程度の差こそあれ、人生は冒険である。
ゆえに、帰る家そのものは安息の居場所であり
おうちに冒険を求める必要はない。
心身をリセットするにふさわしい機能と防御の安定性が第一だ。
素材は機能性に優れ、形はシンプルなのがよい。
機能的な素材とは
石(人力で運べる程度のサイズ)
木(天然乾燥、またはそれに準じたもので、水分は抜けているが精油成分は保っているもの)

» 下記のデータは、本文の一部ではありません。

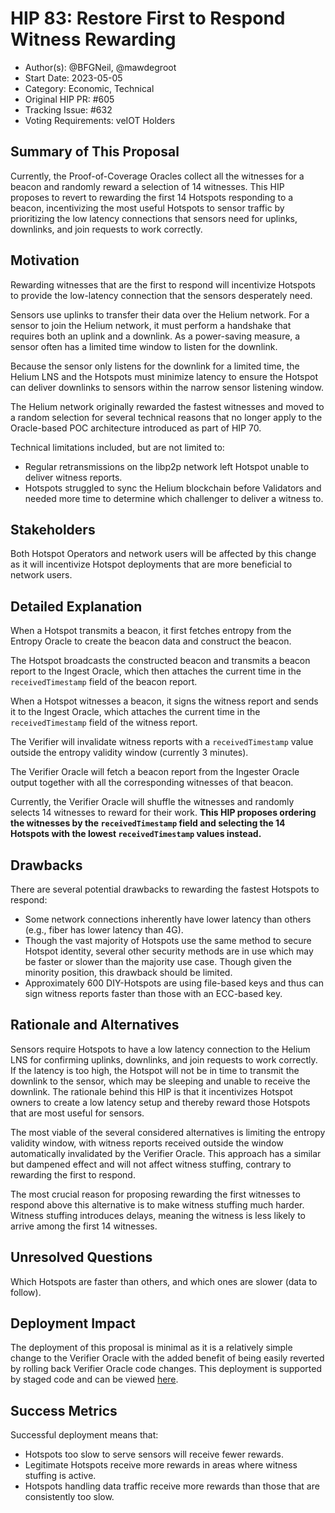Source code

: # HIP 83: Restore First to Respond Witness Rewarding

- Author(s): @BFGNeil, @mawdegroot
- Start Date: 2023-05-05
- Category: Economic, Technical
- Original HIP PR: #605
- Tracking Issue: #632
- Voting Requirements: veIOT Holders

## Summary of This Proposal

Currently, the Proof-of-Coverage Oracles collect all the witnesses for a beacon and randomly reward
a selection of 14 witnesses. This HIP proposes to revert to rewarding the first 14 Hotspots
responding to a beacon, incentivizing the most useful Hotspots to sensor traffic by prioritizing the
low latency connections that sensors need for uplinks, downlinks, and join requests to work
correctly.

## Motivation

Rewarding witnesses that are the first to respond will incentivize Hotspots to provide the
low-latency connection that the sensors desperately need.

Sensors use uplinks to transfer their data over the Helium network. For a sensor to join the Helium
network, it must perform a handshake that requires both an uplink and a downlink. As a power-saving
measure, a sensor often has a limited time window to listen for the downlink.

Because the sensor only listens for the downlink for a limited time, the Helium LNS and the Hotspots
must minimize latency to ensure the Hotspot can deliver downlinks to sensors within the narrow
sensor listening window.

The Helium network originally rewarded the fastest witnesses and moved to a random selection for
several technical reasons that no longer apply to the Oracle-based POC architecture introduced as
part of HIP 70.

Technical limitations included, but are not limited to:

- Regular retransmissions on the libp2p network left Hotspot unable to deliver witness reports.
- Hotspots struggled to sync the Helium blockchain before Validators and needed more time to
  determine which challenger to deliver a witness to.

## Stakeholders

Both Hotspot Operators and network users will be affected by this change as it will incentivize
Hotspot deployments that are more beneficial to network users.

## Detailed Explanation

When a Hotspot transmits a beacon, it first fetches entropy from the Entropy Oracle to create the
beacon data and construct the beacon.

The Hotspot broadcasts the constructed beacon and transmits a beacon report to the Ingest Oracle,
which then attaches the current time in the `receivedTimestamp` field of the beacon report.

When a Hotspot witnesses a beacon, it signs the witness report and sends it to the Ingest Oracle,
which attaches the current time in the `receivedTimestamp` field of the witness report.

The Verifier will invalidate witness reports with a `receivedTimestamp` value outside the entropy
validity window (currently 3 minutes).

The Verifier Oracle will fetch a beacon report from the Ingester Oracle output together with all the
corresponding witnesses of that beacon.

Currently, the Verifier Oracle will shuffle the witnesses and randomly selects 14 witnesses to
reward for their work. **This HIP proposes ordering the witnesses by the `receivedTimestamp` field
and selecting the 14 Hotspots with the lowest `receivedTimestamp` values instead.**

## Drawbacks

There are several potential drawbacks to rewarding the fastest Hotspots to respond:

- Some network connections inherently have lower latency than others (e.g., fiber has lower latency
  than 4G).
- Though the vast majority of Hotspots use the same method to secure Hotspot identity, several other
  security methods are in use which may be faster or slower than the majority use case. Though given
  the minority position, this drawback should be limited.
- Approximately 600 DIY-Hotspots are using file-based keys and thus can sign witness reports faster
  than those with an ECC-based key.

## Rationale and Alternatives

Sensors require Hotspots to have a low latency connection to the Helium LNS for confirming uplinks,
downlinks, and join requests to work correctly. If the latency is too high, the Hotspot will not be
in time to transmit the downlink to the sensor, which may be sleeping and unable to receive the
downlink. The rationale behind this HIP is that it incentivizes Hotspot owners to create a low
latency setup and thereby reward those Hotspots that are most useful for sensors.

The most viable of the several considered alternatives is limiting the entropy validity window, with
witness reports received outside the window automatically invalidated by the Verifier Oracle. This
approach has a similar but dampened effect and will not affect witness stuffing, contrary to
rewarding the first to respond.

The most crucial reason for proposing rewarding the first witnesses to respond above this
alternative is to make witness stuffing much harder. Witness stuffing introduces delays, meaning the
witness is less likely to arrive among the first 14 witnesses.

## Unresolved Questions

Which Hotspots are faster than others, and which ones are slower (data to follow).

## Deployment Impact

The deployment of this proposal is minimal as it is a relatively simple change to the Verifier Oracle with the added benefit of being easily reverted by rolling back Verifier Oracle code changes. This deployment is supported by staged code and can be viewed [here](https://github.com/helium/oracles/compare/main...mawdegroot:oracles:mg/first-to-respond-witnessing).

## Success Metrics

Successful deployment means that:

- Hotspots too slow to serve sensors will receive fewer rewards.
- Legitimate Hotspots receive more rewards in areas where witness stuffing is active.
- Hotspots handling data traffic receive more rewards than those that are consistently too slow.
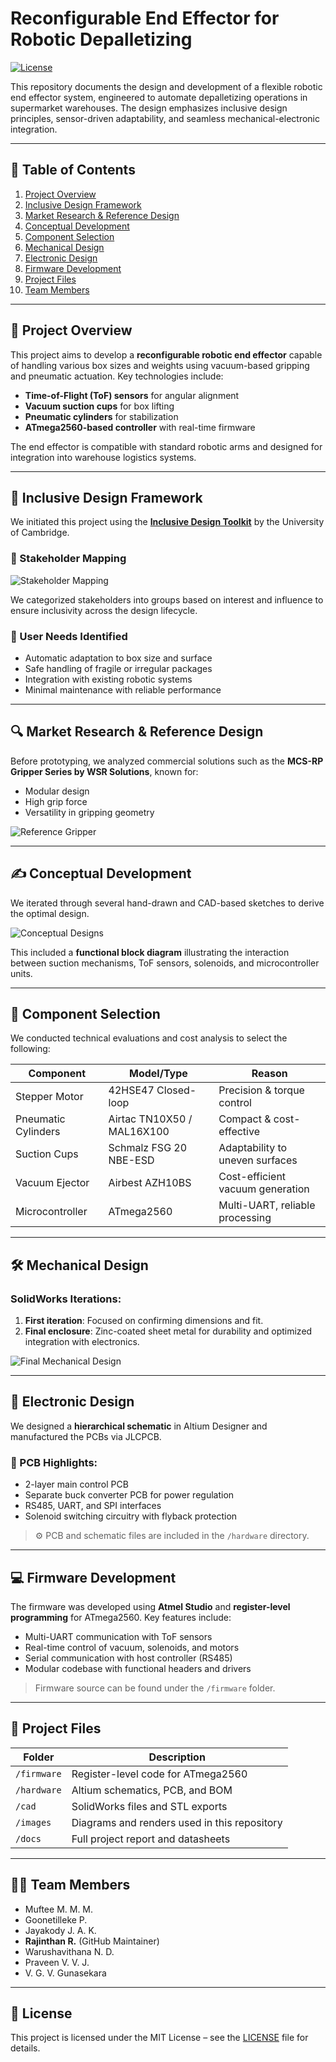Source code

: # Reconfigurable End Effector for Robotic Depalletizing

[![License](https://img.shields.io/badge/license-MIT-blue.svg)](LICENSE)

This repository documents the design and development of a flexible robotic end effector system, engineered to automate depalletizing operations in supermarket warehouses. The design emphasizes inclusive design principles, sensor-driven adaptability, and seamless mechanical-electronic integration.

---

## 📁 Table of Contents
1. [Project Overview](#project-overview)  
2. [Inclusive Design Framework](#inclusive-design-framework)  
3. [Market Research & Reference Design](#market-research--reference-design)  
4. [Conceptual Development](#conceptual-development)  
5. [Component Selection](#component-selection)  
6. [Mechanical Design](#mechanical-design)  
7. [Electronic Design](#electronic-design)  
8. [Firmware Development](#firmware-development)  
9. [Project Files](#project-files)  
10. [Team Members](#team-members)

---

## 🧠 Project Overview

This project aims to develop a **reconfigurable robotic end effector** capable of handling various box sizes and weights using vacuum-based gripping and pneumatic actuation. Key technologies include:

- **Time-of-Flight (ToF) sensors** for angular alignment  
- **Vacuum suction cups** for box lifting  
- **Pneumatic cylinders** for stabilization  
- **ATmega2560-based controller** with real-time firmware  

The end effector is compatible with standard robotic arms and designed for integration into warehouse logistics systems.

---

## 🌟 Inclusive Design Framework

We initiated this project using the [**Inclusive Design Toolkit**](https://www.inclusivedesigntoolkit.com/) by the University of Cambridge.

### 👥 Stakeholder Mapping
![Stakeholder Mapping](images/stakeholder_mapping.png)

We categorized stakeholders into groups based on interest and influence to ensure inclusivity across the design lifecycle.

### 📌 User Needs Identified
- Automatic adaptation to box size and surface
- Safe handling of fragile or irregular packages
- Integration with existing robotic systems
- Minimal maintenance with reliable performance

---

## 🔍 Market Research & Reference Design

Before prototyping, we analyzed commercial solutions such as the **MCS-RP Gripper Series by WSR Solutions**, known for:
- Modular design
- High grip force
- Versatility in gripping geometry

![Reference Gripper](images/wsr_gripper_reference.png)

---

## ✍️ Conceptual Development

We iterated through several hand-drawn and CAD-based sketches to derive the optimal design.

![Conceptual Designs](images/concept_sketches.png)

This included a **functional block diagram** illustrating the interaction between suction mechanisms, ToF sensors, solenoids, and microcontroller units.

---

## 🧹 Component Selection

We conducted technical evaluations and cost analysis to select the following:

| Component         | Model/Type              | Reason                          |
|------------------|--------------------------|---------------------------------|
| Stepper Motor     | 42HSE47 Closed-loop     | Precision & torque control      |
| Pneumatic Cylinders | Airtac TN10X50 / MAL16X100 | Compact & cost-effective       |
| Suction Cups      | Schmalz FSG 20 NBE-ESD  | Adaptability to uneven surfaces |
| Vacuum Ejector    | Airbest AZH10BS         | Cost-efficient vacuum generation|
| Microcontroller   | ATmega2560              | Multi-UART, reliable processing |

---

## 🛠️ Mechanical Design

### SolidWorks Iterations:
1. **First iteration**: Focused on confirming dimensions and fit.
2. **Final enclosure**: Zinc-coated sheet metal for durability and optimized integration with electronics.

![Final Mechanical Design](images/final_design.png)

---

## 🔌 Electronic Design

We designed a **hierarchical schematic** in Altium Designer and manufactured the PCBs via JLCPCB.

### 📀 PCB Highlights:
- 2-layer main control PCB  
- Separate buck converter PCB for power regulation  
- RS485, UART, and SPI interfaces  
- Solenoid switching circuitry with flyback protection

> ⚙️ PCB and schematic files are included in the `/hardware` directory.

---

## 💻 Firmware Development

The firmware was developed using **Atmel Studio** and **register-level programming** for ATmega2560. Key features include:

- Multi-UART communication with ToF sensors
- Real-time control of vacuum, solenoids, and motors
- Serial communication with host controller (RS485)
- Modular codebase with functional headers and drivers

> Firmware source can be found under the `/firmware` folder.

---

## 📂 Project Files

| Folder         | Description                                  |
|----------------|----------------------------------------------|
| `/firmware`    | Register-level code for ATmega2560           |
| `/hardware`    | Altium schematics, PCB, and BOM              |
| `/cad`         | SolidWorks files and STL exports             |
| `/images`      | Diagrams and renders used in this repository |
| `/docs`        | Full project report and datasheets           |

---

## 👨‍💻 Team Members

- Muftee M. M. M.  
- Goonetilleke P.  
- Jayakody J. A. K.  
- **Rajinthan R.** (GitHub Maintainer)  
- Warushavithana N. D.  
- Praveen V. V. J.  
- V. G. V. Gunasekara  

---

## 📜 License

This project is licensed under the MIT License – see the [LICENSE](LICENSE) file for details.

願はくば、土台に栗 水場に杉 柱にひのき 梁に松 他 樫やけやき。
布(日本においては吸湿と乾燥=透湿に優れた、大麻、亜麻など)
紙(樹皮の不織布ともいえる和紙)
他植物 ヨシ 竹 い草 マコモなど
土 粘土 砂
家を建てる土地周辺、極力近い所の材料を得られるのが理想。
低地、元湿地はなるべく避け、水はけのよい小高い丘が家を長持ちさせる。
また、津波を考えれば、家は標高50メートル以上の土地がのぞましい。
低地は田畑として活用すれば、場所によって下流の洪水を生かすこともできる。
どんな職業の人も、午前中は家から田畑に降りて農作業をして
午後に各自の仕事をしたらよいとも思う。
そのとき、もしも地震や津波があったときにすぐに避難できるよう
たくさんの種類の道を用意しておく。
車の道。大型車の道。自転車の道。徒歩の道。生き物の道。風の道。水の道。
普段は、道の種類によって市場などに生かす。
風景に調和していれば、家そのものの造り、外観は土地ごとに
みな同じでよい。
服と同じで、見た目よりもまず着心地で大切であるし、
着心地がよいから顔色も冴えて美しく見せるのが本当の服、
家も、住み心地が第一であり、個性を出したいなら
部屋の中に好きなものを飾ったりすればよい。
家そのものは、シンプルでしなやかかつ強くあるべき。
絶対に壊れないほど頑強につくるか、簡単に、安全に壊れて、
すぐに作り直せるもののどちらかがよい。
しかし日本の場合は冬もあるから、ジャングルの中で
植物を編んだだけのような家は、海の家や
季節限定の作業小屋ならばよいけれど、住む家はつよいほうがよい。
真の強さを求めるなら、地震の衝撃を吸収する柔軟性と
湿度を調節する素材や造りの機能性が要る。
家を使い捨てで買うならよいけれど、高い買い物であるし
何代にも渡り、メンテナンスもしやすく、年を経るほどに
資産価値まで生まれるような家を建てたいのであれば
直接工務店や大工さんに注文すると同時に、
素人ながらも希望条件をきちんと伝えて、それを
嫌に思わない職人、専門家を選ぶべきである。
これはとっても個人的な趣向なのだけど、
僕は、本当は材木も使わなくてよいと思っている。
家が生きるために不可欠ならば、誰もが
易しく作れるものであるべきという考えなので、
風で折れた枝や幹で、人力で運べる程度のものは使うけれど、
材を挽く作業は大がかりに感じてしまうのだ。
いつの時代の人間よ?と思われるかな。
それよりも、竹の骨にヨシの壁を麻で編むような、
どちらかというと樹よりも草を使いたくなる。
草原の騎馬民族の遺伝子なのか。
あとは、土や貝殻の粉に麻の繊維(スサ)や海藻(のり)を
こねた土壁を塗り、土台は川原の石を焼いて、割れなかったものを積む。
家に冒険は要らない、と書いたが
傍目にはとっても冒険しているように見えちゃうでしょう。
たとえ崩れても大怪我せず、煙を吸っても死なない安全な家だょ。
だけど、このくらい極端な希望を叩き台として、
建築基準法に落とし込んでいったほうが
真に心身に嬉しいおうちになるでしょう。
注文住宅は高くなると思う人もいるでしょうが、
それはハウスメーカーにおいて、規格外となる場合であり、
直接大工さんや工務店の、良心的な人や会社を
探し求めて注文すれば、同じ予算で、きっと
もっと住み心地よくて長持ちする家が建てられる。